7th District race is too fluid to predict Cummings is viewed as leader, but 4 others may not be far behind

March 03, 1996|By William F. Zorzi Jr. | William F. Zorzi Jr.,SUN STAFF

With just two days left before Tuesday's historic primary election to succeed Kweisi Mfume in Maryland's 7th Congressional District, the record-breaking field of 27 Democrats seeking the party's nomination remains extremely fluid.

Del. Elijah E. Cummings, the Maryland House speaker pro tem, is the perceived front-runner, having captured some key endorsements, including that of the Baltimore Afro-American newspaper Friday, and having raised more than $220,000, nearly twice that of the next nearest candidate.

Mr. Cummings has used that money to buy the additional name recognition that this three-month, wintertime primary requires, dumping the money into a television ad blitz and a flood of direct-mail pieces, the scale of which no one else has touched.

But the four-term West Baltimore legislator continues to look over his shoulder -- at a handful of candidates who have the potential to overtake whatever lead he may have with voters. Candidate polls consistently have shown five candidates jockeying for first place, with a huge percentage of voters in Baltimore City and Baltimore County still undecided.

The Rev. Frank M. Reid III, the powerful pastor of Bethel African Methodist Episcopal Church and Mayor Kurt L. Schmoke's stepbrother, continues to dog Mr. Cummings in this free-for-all, as do Baltimore County Sen. Delores G. Kelley, Baltimore lawyer A. Dwight Pettit and Baltimore Register of Wills Mary W. Conaway (based almost her citywide name recognition).

There are other strong contenders, each with his and her dedicated constituencies, including three other members of the Maryland House of Delegates, three other ministers and a few impressive new voices that have emerged since Mr. Mfume declared Dec. 9 that he was leaving Congress to head the National Association for the Advancement of Colored People.

The variables still in play at this late date make the race nearly impossible to predict, even for the most skilled handicapper, given the size of the field, the expected voter turnout of less than 25 percent (about 50,000 voters) and the possibility of rain Tuesday (which could further diminish the vote).

Those factors keep the field volatile, allowing for the chance of a win by hopefuls who are reportedly not high in the polls at this point -- candidates such as Del. Kenneth C. Montague Jr., a third-term legislator from Northeast Baltimore with a loyal following; or even newcomer Traci K. Miller, a city prosecutor who has captured the attention of the political establishment and connected with voters everywhere she speaks.

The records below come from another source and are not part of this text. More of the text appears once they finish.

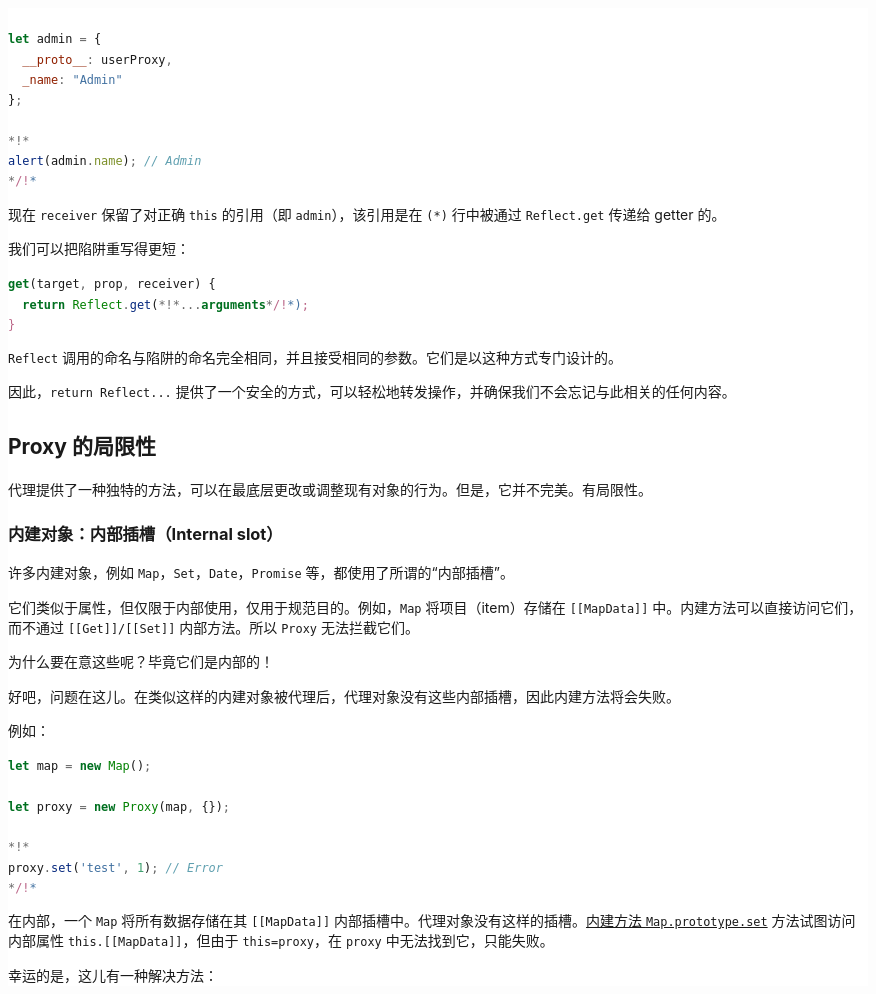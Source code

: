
 ```js run

let admin = {
  __proto__: userProxy,
  _name: "Admin"
};

*!*
alert(admin.name); // Admin
*/!*
```

现在 `receiver` 保留了对正确 `this` 的引用（即 `admin`），该引用是在 `(*)` 行中被通过 `Reflect.get` 传递给 getter 的。

我们可以把陷阱重写得更短： 

```js
get(target, prop, receiver) {
  return Reflect.get(*!*...arguments*/!*);
}
```


`Reflect` 调用的命名与陷阱的命名完全相同，并且接受相同的参数。它们是以这种方式专门设计的。

因此，`return Reflect...` 提供了一个安全的方式，可以轻松地转发操作，并确保我们不会忘记与此相关的任何内容。

## Proxy 的局限性

代理提供了一种独特的方法，可以在最底层更改或调整现有对象的行为。但是，它并不完美。有局限性。

### 内建对象：内部插槽（Internal slot）

许多内建对象，例如 `Map`，`Set`，`Date`，`Promise` 等，都使用了所谓的“内部插槽”。

它们类似于属性，但仅限于内部使用，仅用于规范目的。例如，`Map` 将项目（item）存储在 `[[MapData]]` 中。内建方法可以直接访问它们，而不通过 `[[Get]]/[[Set]]` 内部方法。所以 `Proxy` 无法拦截它们。

为什么要在意这些呢？毕竟它们是内部的！

好吧，问题在这儿。在类似这样的内建对象被代理后，代理对象没有这些内部插槽，因此内建方法将会失败。

例如：

```js run
let map = new Map();

let proxy = new Proxy(map, {});

*!*
proxy.set('test', 1); // Error
*/!*
```

在内部，一个 `Map` 将所有数据存储在其 `[[MapData]]` 内部插槽中。代理对象没有这样的插槽。[内建方法 `Map.prototype.set`](https://tc39.es/ecma262/#sec-map.prototype.set) 方法试图访问内部属性 `this.[[MapData]]`，但由于 `this=proxy`，在 `proxy` 中无法找到它，只能失败。

幸运的是，这儿有一种解决方法：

"You could do it with 5,000 votes," said Del. Clarence Davis, a four-term East Baltimore legislator who also is running.

It remains anyone's race, a numbers game dependent largely on the winning campaign's ability to ensure that voters make it to the polls -- and vote the right way.

"Like they say, it's not over till the polls close," said Julius Henson, Mr. Cummings' campaign manager.

The contest has been extraordinary from the start, beginning with Mr. Mfume's stunning news that he was stepping down, midway through his fifth term.

Even on a legal, technical level, Mr. Mfume's sudden exit was groundbreaking.

It required emergency legislation to be passed by the General Assembly in January to combine a special primary election to fill his seat with the state's previously scheduled March 5 presidential primary. Without the change in law, two separate primaries would have been required.

Winners from the field of 27 Democrats and five Republicans in Tuesday's election will compete April 16 in a special general election -- likely to be a mere formality for the Democratic nominee -- to determine which of them will fill the last nine months of Mr. Mfume's term. Those winners also would face each other -- unless they declined the nomination, considered highly unlikely -- in the Nov. 5 general election for the two-year congressional term that begins in January.

In the three-month sprint from Mr. Mfume's announcement to the March 5 primary, the race has pitted legislator against legislator, clergyman against clergyman, Eastside against Westside, and city against county.

"The political landscape of Maryland will never be the same after this," predicted Del. Salima S. Marriott, another West Baltimore legislator in the race.

One of the more curious turns has been among the city ministers, whose endorsements and political activism were critical to the win of Mr. Mfume in 1986 and that of his predecessor, Parren J. Mitchell, who became Maryland's first black congressman in 1970 when he defeated the

machine-backed nine-term incumbent.

This year, the Interdenominational Ministerial Alliance, traditionally the most politically influential of the city's groups of clergy, and the bulk of other minister groups threw its support behind the Rev. Arnold W. Howard, a West Baltimore pastor.